Early this month, the Adjutant General for Oklahoma, Maj. Gen. Myles Deering, brought all of his senior commanders and many other senior leaders together at the Oklahoma National Guard's Regional Training Institute to meet with behavioral health specialists. The topic of the meeting was combating Soldier suicide and Deering made sure that all in attendance knew that preventing suicide is one of his top priorities.
Some six months after the return of the 45th Infantry Brigade Combat Team (IBCT) from Afghanistan, Guard officials are dealing with the reality that local Guardsmen are almost as likely to die by their own hand as they are from enemy contact. Since 9/11, 19 Oklahoma Citizen-Soldiers have died in Iraq and Afghanistan, but during the same period another 16 committed suicide, including nine in the past two years.
“I want you (commanders) to know how intent I am on finding a solution that will help us solve this problem. You are going to get everything I've got,” Deering told about 80 top military officials. “I need you to help me get out front as leaders because I can't touch all 10,000 Soldiers and Airmen. We have to work together to come up with answers that will help these young people.”

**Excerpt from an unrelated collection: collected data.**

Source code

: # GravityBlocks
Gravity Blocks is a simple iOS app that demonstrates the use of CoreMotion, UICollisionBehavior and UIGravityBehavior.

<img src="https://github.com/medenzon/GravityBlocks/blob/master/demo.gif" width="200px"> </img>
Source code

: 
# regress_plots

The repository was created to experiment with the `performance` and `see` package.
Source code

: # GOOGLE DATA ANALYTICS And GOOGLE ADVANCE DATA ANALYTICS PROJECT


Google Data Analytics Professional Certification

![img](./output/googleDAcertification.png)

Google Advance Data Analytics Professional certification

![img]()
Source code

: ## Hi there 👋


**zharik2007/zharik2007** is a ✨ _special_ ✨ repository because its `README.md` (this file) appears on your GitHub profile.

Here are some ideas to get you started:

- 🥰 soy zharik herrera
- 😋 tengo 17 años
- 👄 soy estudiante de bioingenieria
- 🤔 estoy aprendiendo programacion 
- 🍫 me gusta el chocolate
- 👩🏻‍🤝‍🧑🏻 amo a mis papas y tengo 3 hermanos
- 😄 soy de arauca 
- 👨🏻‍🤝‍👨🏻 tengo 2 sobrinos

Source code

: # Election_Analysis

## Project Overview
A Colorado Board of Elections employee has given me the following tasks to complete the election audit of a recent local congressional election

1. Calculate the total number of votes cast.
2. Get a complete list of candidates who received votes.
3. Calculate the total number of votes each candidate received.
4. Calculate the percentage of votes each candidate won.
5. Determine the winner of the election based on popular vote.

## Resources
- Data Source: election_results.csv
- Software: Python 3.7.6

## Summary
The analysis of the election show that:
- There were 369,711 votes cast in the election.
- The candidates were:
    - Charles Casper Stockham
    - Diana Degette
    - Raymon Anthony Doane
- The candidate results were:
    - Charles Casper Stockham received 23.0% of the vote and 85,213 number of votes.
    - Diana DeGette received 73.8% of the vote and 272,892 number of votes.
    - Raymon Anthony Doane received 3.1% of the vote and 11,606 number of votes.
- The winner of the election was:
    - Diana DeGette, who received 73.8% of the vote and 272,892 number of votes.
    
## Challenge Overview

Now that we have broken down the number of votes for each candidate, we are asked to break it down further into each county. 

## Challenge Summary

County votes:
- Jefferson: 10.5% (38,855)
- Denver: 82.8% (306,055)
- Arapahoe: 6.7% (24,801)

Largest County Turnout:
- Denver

Fourteen Oklahoma Army National Guard Soldiers made the ultimate sacrifice over a three month period last year while serving their country in Afghanistan with the 45th IBCT. Between late July and early November 2011, the 45th was repeatedly engaged by well-armed insurgents in the most desolate places in eastern Afghanistan. And, on multiple occasions, if the Oklahoma Soldiers didn't find the enemy, the enemy found them and detonated improvised explosive devices (IEDs). During this period, the 45th engaged in its toughest fighting since the Korean War.
Some Oklahoma Army National Guardsmen have found it difficult to put the war in Afghanistan behind them.
But, the war alone doesn't seem to be the reason for the rising number of suicides. Five of the nine Soldiers that killed themselves in the last two years had never deployed. However, there were similarities in some of the recent deaths of Oklahoma Guardsmen. All nine were male and many of them had been drinking alcohol shortly before they died. They were all either Caucasian or Native American. The majority shot themselves and the others died by hanging. Subsequent investigations indicated that almost all of them were dealing with problems in relationships.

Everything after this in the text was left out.